Now don’t get me wrong, I love Christmas. It is my favorite holiday; I enjoy the smells, sounds, sights, and songs that permeate Advent and Christmas. However, no matter how hard I try, I cannot escape the sneaking suspicion that we are missing something, a critical something, which could change our lives forever.
Before I begin to tell you how much I don’t enjoy the shopping season, the fact that Christmas trees are up in stores before Thanksgiving and Christmas music is already being played, let me to tell you a story of a boy who loved Christmas. He enjoyed the season so much he reveled in the music as soon as it was played and collected Christmas music. He collected decorations and decorated his room in elaborate lights and garland, and much to his parents chagrin, taking paint of the walls when he took them down (sometime around February). And as he grew up and went away to college it seemingly got more elaborate, up to the point when he and his roommate decorated their apartment with so many lights that no heat or other light was necessary and the apartment glowed from every seam (somehow, no fuses were blown, no fires occurred, and no one reported them to the RA). Porcelain Christmas houses were collected and set up every year increasingly more elaborate displays, the houses would soon number over 100. And through all of this fun and revelry, there was the underlying reason for the season. Christ was the reason for the season and he knew that but it often got blinded out by all the Christmas lights. Finally a realization began to dawn upon him that something was missing, lights and houses and carols were all fun and he reveled in them every season, soaking in every bit that he could, but it was hollow and empty. It took me a long time to realize what I was missing. Yes, I was that guy that so overdid Christmas that he was forbidden by his mother from putting up his Christmas village in the house because it took up to much space (only half the family room, I mean that is reasonable right?).
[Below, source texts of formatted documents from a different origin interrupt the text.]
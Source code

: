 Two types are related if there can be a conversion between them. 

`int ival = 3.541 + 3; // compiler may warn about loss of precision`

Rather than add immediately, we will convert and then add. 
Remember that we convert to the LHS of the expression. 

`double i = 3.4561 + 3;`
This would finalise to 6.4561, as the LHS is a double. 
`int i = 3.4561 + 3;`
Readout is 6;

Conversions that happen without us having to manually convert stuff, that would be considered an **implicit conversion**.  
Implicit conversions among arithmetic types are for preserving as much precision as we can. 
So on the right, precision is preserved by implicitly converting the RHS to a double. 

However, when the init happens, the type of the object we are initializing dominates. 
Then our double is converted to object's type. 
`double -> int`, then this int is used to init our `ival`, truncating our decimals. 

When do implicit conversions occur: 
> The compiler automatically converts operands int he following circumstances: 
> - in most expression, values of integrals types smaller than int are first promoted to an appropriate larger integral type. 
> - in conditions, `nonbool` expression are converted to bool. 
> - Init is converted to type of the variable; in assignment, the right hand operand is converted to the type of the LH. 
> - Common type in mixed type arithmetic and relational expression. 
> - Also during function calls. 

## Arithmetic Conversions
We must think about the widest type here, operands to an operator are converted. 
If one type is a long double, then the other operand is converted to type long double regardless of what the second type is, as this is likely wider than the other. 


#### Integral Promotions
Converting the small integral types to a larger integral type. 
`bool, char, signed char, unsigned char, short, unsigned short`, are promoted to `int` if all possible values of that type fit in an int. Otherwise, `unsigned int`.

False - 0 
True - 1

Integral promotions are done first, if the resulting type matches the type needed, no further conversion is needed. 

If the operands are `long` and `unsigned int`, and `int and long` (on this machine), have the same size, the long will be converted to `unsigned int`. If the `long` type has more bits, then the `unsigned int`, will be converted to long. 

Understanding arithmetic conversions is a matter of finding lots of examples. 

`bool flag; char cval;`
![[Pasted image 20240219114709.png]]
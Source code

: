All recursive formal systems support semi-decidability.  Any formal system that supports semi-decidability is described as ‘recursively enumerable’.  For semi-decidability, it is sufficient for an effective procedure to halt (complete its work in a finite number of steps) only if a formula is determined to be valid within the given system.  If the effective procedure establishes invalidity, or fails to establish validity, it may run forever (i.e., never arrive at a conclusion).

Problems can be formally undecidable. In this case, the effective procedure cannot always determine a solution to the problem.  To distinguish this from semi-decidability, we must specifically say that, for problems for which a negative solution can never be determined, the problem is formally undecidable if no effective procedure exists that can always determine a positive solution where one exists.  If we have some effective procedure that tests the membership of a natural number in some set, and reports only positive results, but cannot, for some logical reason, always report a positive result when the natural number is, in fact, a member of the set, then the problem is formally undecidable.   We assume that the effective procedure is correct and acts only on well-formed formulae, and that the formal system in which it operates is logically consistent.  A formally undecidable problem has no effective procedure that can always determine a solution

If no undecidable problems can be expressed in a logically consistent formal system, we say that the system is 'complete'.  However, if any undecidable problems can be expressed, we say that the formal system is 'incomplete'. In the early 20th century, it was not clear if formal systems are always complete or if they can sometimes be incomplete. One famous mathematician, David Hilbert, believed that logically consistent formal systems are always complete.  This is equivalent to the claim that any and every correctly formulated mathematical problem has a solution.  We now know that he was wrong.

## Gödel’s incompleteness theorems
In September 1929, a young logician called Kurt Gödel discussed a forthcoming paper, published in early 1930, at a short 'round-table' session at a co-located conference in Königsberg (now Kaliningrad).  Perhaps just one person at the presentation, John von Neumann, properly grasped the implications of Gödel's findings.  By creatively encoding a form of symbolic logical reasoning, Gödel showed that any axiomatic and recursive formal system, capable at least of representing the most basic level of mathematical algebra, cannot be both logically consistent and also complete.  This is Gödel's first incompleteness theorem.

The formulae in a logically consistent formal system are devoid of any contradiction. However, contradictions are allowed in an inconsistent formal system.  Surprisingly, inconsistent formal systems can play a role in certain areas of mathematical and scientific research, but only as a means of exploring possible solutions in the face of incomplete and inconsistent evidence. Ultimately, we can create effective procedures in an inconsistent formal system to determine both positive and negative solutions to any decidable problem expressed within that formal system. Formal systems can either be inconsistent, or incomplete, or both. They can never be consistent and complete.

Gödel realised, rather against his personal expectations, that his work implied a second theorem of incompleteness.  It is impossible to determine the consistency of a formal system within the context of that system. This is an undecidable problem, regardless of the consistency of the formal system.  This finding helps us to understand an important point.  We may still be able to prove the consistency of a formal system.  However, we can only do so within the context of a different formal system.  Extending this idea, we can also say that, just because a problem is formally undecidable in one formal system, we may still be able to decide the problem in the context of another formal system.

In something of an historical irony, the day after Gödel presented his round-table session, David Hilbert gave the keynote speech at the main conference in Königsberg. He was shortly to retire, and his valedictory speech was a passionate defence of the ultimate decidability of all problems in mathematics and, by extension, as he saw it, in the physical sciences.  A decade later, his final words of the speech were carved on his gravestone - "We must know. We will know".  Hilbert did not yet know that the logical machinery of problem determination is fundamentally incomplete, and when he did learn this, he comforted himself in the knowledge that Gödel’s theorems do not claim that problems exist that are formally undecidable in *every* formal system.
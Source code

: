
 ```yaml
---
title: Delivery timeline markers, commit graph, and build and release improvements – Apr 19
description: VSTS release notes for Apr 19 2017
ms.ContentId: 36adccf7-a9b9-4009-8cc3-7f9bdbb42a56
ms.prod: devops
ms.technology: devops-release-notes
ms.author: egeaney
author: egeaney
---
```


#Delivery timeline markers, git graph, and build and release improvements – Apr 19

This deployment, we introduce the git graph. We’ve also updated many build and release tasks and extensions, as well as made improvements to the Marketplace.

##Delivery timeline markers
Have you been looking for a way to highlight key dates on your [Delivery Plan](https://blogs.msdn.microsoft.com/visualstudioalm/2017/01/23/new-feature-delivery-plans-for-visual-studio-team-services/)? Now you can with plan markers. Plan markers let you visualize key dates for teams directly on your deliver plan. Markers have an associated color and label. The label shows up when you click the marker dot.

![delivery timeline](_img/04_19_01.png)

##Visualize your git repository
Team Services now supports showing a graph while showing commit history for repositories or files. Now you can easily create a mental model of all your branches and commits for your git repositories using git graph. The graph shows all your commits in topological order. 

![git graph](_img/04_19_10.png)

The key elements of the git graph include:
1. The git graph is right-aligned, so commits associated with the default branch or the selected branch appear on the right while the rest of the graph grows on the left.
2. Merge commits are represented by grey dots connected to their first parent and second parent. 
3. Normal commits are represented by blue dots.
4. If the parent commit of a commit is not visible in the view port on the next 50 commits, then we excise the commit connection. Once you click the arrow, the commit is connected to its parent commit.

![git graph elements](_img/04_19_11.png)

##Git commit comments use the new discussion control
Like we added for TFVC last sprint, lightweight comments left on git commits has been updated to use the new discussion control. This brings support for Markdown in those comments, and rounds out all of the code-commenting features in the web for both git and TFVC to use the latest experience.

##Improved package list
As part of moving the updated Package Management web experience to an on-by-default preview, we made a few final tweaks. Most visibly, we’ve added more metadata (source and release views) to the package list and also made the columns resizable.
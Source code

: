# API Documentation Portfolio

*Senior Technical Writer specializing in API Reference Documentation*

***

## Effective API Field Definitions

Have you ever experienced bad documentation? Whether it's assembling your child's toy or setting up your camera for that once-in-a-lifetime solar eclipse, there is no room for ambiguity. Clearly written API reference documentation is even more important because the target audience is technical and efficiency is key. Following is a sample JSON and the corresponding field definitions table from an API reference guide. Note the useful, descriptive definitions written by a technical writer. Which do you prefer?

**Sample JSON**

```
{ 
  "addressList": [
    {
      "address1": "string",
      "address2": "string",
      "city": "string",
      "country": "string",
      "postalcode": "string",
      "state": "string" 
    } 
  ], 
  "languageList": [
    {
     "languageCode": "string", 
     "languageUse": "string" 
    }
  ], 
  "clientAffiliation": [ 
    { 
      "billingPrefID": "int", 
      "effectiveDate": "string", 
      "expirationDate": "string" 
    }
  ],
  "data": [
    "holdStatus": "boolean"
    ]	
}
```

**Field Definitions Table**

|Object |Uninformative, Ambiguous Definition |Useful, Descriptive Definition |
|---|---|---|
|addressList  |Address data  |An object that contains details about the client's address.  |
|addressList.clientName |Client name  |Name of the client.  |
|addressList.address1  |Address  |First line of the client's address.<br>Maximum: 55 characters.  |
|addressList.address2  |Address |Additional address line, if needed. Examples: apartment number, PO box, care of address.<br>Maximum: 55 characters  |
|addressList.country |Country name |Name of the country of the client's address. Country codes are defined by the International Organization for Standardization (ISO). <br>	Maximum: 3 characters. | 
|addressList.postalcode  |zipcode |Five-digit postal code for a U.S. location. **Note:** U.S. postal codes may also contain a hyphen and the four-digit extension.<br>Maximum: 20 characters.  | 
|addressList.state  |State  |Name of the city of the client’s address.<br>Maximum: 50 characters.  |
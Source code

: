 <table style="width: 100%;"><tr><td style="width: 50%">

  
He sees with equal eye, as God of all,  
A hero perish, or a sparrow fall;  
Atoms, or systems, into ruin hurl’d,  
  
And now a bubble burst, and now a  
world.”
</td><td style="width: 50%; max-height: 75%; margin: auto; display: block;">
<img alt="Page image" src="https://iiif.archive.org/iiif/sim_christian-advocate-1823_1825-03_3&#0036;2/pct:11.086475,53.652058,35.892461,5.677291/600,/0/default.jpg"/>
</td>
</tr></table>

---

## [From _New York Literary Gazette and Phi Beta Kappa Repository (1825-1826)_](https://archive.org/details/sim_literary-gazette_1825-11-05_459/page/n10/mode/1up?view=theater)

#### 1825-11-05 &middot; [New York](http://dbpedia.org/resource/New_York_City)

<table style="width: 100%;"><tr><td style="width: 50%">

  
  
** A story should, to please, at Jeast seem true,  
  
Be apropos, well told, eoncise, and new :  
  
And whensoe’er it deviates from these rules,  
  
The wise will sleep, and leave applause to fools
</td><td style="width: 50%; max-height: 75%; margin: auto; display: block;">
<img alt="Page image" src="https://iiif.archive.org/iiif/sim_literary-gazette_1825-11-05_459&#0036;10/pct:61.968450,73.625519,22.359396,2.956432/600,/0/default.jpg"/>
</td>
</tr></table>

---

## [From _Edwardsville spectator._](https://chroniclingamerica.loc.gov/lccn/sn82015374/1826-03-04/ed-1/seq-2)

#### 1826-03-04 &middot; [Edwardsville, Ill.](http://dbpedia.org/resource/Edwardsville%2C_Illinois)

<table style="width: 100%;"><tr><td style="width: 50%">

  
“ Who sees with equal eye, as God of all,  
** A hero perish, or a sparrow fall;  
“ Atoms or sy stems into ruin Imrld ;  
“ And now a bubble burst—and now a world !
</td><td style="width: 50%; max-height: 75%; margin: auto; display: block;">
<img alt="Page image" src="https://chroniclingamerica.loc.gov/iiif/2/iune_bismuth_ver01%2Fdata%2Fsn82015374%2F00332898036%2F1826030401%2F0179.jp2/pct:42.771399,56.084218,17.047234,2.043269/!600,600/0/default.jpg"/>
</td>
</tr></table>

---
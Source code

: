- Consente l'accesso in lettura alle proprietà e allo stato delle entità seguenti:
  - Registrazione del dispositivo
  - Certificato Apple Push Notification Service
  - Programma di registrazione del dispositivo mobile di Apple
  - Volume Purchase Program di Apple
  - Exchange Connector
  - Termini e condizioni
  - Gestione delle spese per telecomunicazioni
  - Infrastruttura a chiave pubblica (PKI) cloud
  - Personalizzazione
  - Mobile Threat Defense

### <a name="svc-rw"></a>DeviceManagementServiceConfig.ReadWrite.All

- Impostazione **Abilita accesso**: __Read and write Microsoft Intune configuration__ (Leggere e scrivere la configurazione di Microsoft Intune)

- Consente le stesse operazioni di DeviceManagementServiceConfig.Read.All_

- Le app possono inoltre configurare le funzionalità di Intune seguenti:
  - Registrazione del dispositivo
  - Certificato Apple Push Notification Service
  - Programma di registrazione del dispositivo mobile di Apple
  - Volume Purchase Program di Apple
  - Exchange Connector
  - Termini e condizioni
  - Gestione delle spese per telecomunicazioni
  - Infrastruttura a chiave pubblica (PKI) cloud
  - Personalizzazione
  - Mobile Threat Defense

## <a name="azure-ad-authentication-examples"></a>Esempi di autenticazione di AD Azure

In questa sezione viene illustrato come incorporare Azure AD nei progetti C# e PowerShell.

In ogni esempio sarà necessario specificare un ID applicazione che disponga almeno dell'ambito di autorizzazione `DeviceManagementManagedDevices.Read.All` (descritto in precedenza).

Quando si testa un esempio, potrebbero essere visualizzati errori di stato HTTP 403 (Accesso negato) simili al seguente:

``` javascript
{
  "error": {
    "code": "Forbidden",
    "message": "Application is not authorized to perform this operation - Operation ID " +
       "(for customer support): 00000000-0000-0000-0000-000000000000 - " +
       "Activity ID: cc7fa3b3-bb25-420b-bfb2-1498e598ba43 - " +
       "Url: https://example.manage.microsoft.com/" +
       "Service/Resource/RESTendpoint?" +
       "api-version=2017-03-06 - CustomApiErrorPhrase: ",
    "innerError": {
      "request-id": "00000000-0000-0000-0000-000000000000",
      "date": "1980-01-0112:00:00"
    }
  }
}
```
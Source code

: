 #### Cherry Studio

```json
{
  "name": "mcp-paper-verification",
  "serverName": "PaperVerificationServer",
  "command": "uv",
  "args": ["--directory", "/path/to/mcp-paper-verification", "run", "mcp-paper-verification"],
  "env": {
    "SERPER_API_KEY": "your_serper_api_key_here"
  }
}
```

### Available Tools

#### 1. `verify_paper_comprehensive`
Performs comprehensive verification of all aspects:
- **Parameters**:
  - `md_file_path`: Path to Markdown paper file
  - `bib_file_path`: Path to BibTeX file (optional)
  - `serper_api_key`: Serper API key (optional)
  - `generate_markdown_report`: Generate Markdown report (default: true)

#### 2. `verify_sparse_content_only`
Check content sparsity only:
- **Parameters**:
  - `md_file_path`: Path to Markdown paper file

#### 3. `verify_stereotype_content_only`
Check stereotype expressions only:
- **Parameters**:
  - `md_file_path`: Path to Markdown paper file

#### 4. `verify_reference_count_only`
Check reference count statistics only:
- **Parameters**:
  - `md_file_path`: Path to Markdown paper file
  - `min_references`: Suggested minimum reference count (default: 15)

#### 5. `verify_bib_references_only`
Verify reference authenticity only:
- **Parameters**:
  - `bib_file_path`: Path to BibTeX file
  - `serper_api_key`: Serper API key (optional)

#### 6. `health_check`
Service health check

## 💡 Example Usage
Another example of just how much the Christmas shopping season is overblown is that this past weekend I was out doing some thrift shopping with my girlfriend when we happened upon a bustling farmers market later in the evening. I naturally assumed some kind of fall festival was in the works and we pulled in to check it out. Instead what we found was a jam packed store full of Christmas items and people and their “preview 20% off sale” underway. People were elbow to elbow grabbing up stuff and trying to get the best deal. I quickly took advantage of the free snacks they were offering and then we left. Seeing this event saddened me because I knew what these people were missing about Christmas because at one point I was missing the same thing.
I was missing the most important thing of all. The Christmas season does not begin on black Friday or cyber Monday. I had been blinded by the lights, the glitz, and the glamour of the season. However, it does not begin when decorations start showing up in stores or when the radio station starts playing festive music. It begins with the birth of Christ on December 25th. It begins with a family, struggling to live, to find a place to lay their head for the evening; a family that is on a journey, one that begins with the proclamation of an Angel and has continued ever since. I was missing the time of quiet preparation, the closing of the liturgical year and the rhythm of the advent season with its crescendo being reached on the Feast of the Nativity of Our Lord.
Advent is a time where the world grows quieter, snow blankets the ground (if you are from the north like me) and families huddle together for warmth, a time of reflection and anticipation of something so great we can barely comprehend it. It is a time of preparation and remembrance, of looking back at the travels of a family that struggled and sacrificed.
In time when heroes are idolized and held up in great esteem that some of the greatest heroes of all are missed. Biblical heroes, Saintly heroes, religious heroes of our day are marginalized in a world full of glitz and glamour. The hero of the Christmas story is an unlikely hero, one that is not heard of much in today’s day in age. “The Christmas story has an unconventional hero – not a warrior, not a worldly conqueror, not an individual at all, but rather a family. The details of the story always lead us back to that fact. We see the swaddling bands and know they’re for a baby, but someone had to do the swaddling. So we have a mother and child. We have a father. We have a household.” (Joy to the World, Scott Hahn, page 8) Let’s reflect on this unlikely hero and realize that all families that struggle together, grow together, seek God together, and also love each other unconditionally as did the Holy Family. In this Advent season as the world grows colder let it be an opportunity for us to grow closer, to those that mean the most to us, our family. Appreciate the warmth that only unconditional love can give.
May this Advent season be one of joy, warmth, prayer, and love.